• **WORK REQUIRED**: From the material below, retype exactly the lines that begin at the line with "# Speaker Notes & Talking Points" and end after the line with "- **Relatability**: Share"; pictures stay out of the copy.

• **EXTRACTED DATA**:
..........

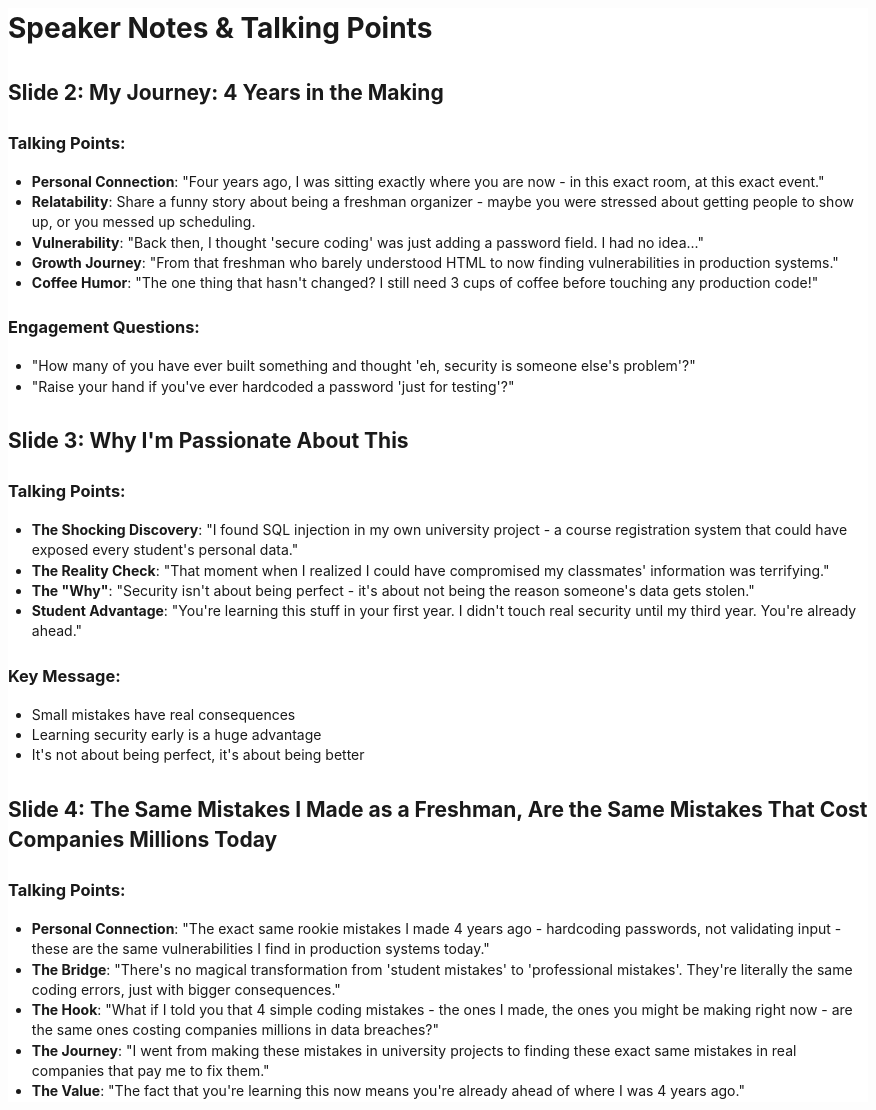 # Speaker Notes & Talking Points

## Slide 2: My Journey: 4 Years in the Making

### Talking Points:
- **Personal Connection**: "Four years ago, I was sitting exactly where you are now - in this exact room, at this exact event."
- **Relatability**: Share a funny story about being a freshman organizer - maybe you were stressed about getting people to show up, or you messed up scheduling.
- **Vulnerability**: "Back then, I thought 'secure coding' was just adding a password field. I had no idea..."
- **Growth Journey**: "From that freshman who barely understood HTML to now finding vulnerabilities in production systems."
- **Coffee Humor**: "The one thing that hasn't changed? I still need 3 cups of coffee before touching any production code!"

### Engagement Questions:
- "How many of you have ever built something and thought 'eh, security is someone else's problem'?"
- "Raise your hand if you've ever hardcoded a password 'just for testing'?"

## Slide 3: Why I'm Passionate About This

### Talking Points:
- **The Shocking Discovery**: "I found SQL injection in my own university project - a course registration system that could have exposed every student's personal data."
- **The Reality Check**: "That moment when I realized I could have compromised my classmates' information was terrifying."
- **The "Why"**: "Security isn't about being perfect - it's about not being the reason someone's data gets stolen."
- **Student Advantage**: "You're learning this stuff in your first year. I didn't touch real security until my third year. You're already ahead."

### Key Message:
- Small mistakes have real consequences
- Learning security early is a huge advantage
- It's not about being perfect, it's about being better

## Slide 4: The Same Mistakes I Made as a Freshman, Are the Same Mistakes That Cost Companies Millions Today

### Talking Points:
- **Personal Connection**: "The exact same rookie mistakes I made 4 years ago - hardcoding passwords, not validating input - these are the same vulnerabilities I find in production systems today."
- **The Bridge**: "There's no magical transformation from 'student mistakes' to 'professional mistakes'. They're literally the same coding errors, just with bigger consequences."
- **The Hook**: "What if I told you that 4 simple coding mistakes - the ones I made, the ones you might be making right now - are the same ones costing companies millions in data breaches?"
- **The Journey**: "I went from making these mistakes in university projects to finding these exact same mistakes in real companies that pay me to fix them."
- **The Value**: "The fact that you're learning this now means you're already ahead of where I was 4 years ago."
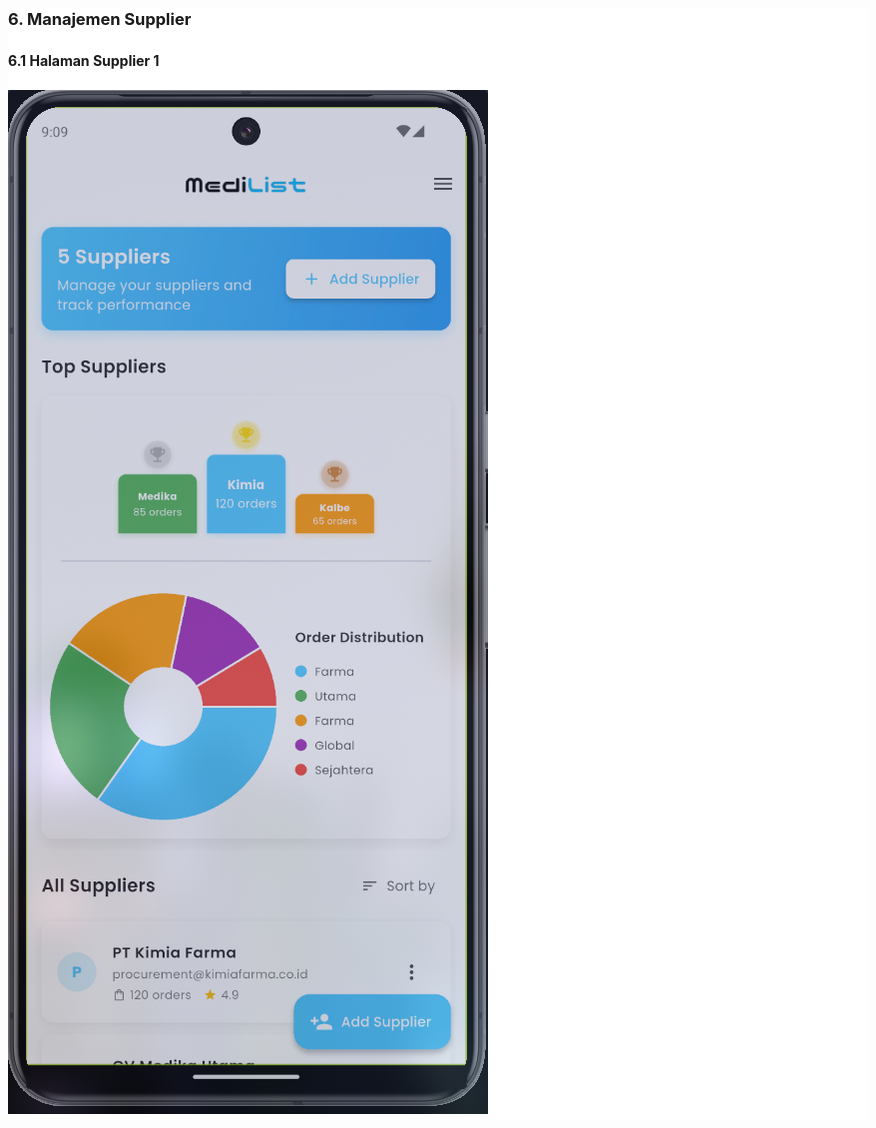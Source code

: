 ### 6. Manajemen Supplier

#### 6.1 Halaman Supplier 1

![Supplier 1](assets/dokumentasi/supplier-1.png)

..........

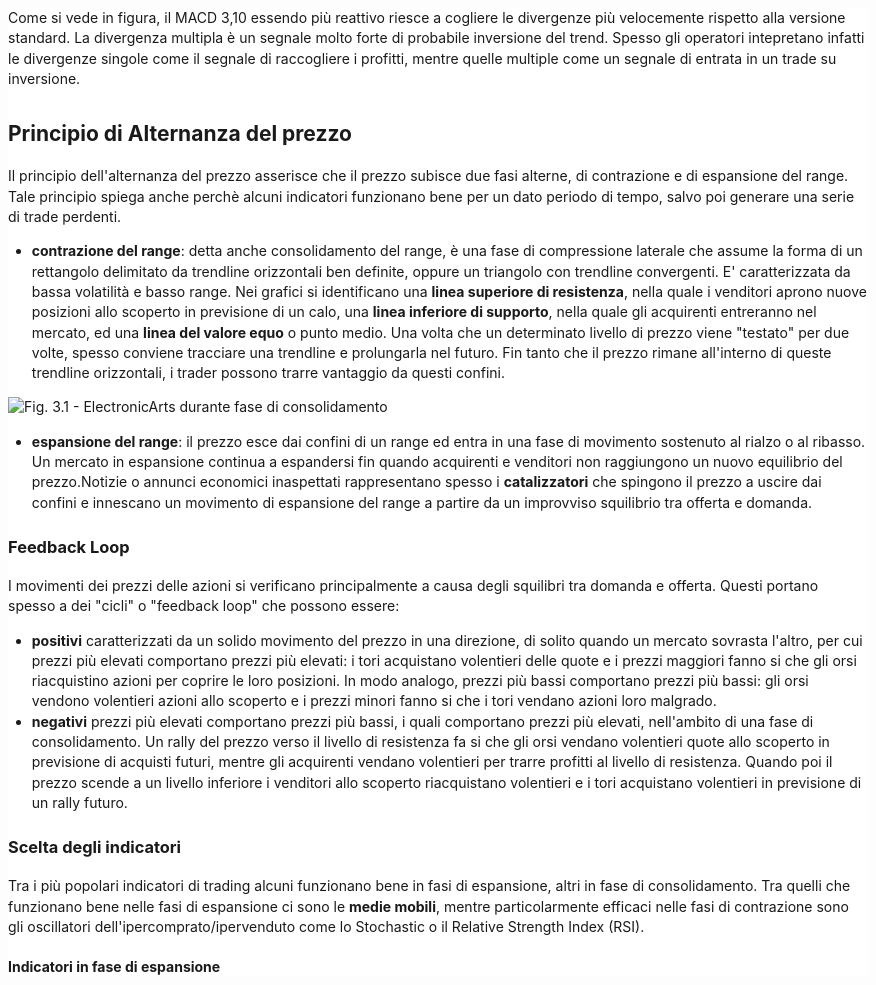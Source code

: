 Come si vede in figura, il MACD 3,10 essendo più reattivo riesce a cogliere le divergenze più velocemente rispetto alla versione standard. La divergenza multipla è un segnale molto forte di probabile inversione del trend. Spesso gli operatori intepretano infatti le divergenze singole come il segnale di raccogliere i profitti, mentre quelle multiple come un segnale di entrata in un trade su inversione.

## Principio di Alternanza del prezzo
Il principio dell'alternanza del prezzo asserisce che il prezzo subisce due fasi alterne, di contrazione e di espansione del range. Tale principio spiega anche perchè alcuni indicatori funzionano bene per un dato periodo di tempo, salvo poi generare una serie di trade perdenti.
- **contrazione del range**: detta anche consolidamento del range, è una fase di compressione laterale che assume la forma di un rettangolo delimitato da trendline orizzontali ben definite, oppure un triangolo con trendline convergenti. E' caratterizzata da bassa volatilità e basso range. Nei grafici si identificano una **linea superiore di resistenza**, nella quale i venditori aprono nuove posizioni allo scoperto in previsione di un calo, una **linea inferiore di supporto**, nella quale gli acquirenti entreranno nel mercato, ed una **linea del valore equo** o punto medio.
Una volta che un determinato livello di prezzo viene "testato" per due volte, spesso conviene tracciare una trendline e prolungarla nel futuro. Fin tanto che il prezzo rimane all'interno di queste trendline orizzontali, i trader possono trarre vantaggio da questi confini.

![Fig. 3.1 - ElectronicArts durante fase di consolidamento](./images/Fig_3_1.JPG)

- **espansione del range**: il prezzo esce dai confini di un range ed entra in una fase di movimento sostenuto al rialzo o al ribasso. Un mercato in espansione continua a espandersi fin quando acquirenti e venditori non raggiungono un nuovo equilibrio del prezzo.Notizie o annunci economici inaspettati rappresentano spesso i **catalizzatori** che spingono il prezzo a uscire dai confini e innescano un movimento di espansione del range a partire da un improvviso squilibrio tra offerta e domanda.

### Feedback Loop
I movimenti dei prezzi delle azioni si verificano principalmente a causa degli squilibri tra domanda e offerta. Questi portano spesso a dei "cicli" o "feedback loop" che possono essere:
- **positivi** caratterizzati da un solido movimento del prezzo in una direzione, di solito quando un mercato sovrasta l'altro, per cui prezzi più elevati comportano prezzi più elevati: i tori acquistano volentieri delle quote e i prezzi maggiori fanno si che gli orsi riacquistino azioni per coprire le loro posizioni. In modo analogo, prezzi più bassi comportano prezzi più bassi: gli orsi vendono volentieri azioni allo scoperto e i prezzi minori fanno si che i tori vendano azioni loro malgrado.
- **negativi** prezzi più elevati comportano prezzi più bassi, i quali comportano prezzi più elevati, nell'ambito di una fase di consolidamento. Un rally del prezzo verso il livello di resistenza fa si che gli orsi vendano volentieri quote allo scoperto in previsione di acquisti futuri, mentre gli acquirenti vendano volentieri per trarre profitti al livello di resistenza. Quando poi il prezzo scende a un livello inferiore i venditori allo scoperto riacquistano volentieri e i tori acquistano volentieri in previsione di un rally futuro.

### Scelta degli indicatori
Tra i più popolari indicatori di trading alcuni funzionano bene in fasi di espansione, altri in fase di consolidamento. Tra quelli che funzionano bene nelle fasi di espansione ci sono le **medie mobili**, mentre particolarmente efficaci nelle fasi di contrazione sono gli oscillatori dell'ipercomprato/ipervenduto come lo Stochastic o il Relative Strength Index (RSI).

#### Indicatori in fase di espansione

..........

• **WRITTEN RESPONSE**:
 # Speaker Notes & Talking Points

## Slide 2: My Journey: 4 Years in the Making

### Talking Points:
- **Personal Connection**: "Four years ago, I was sitting exactly where you are now - in this exact room, at this exact event."
- **Relatability**: Share a funny story about being a freshman organizer - maybe you were stressed about getting people to show up, or you messed up scheduling.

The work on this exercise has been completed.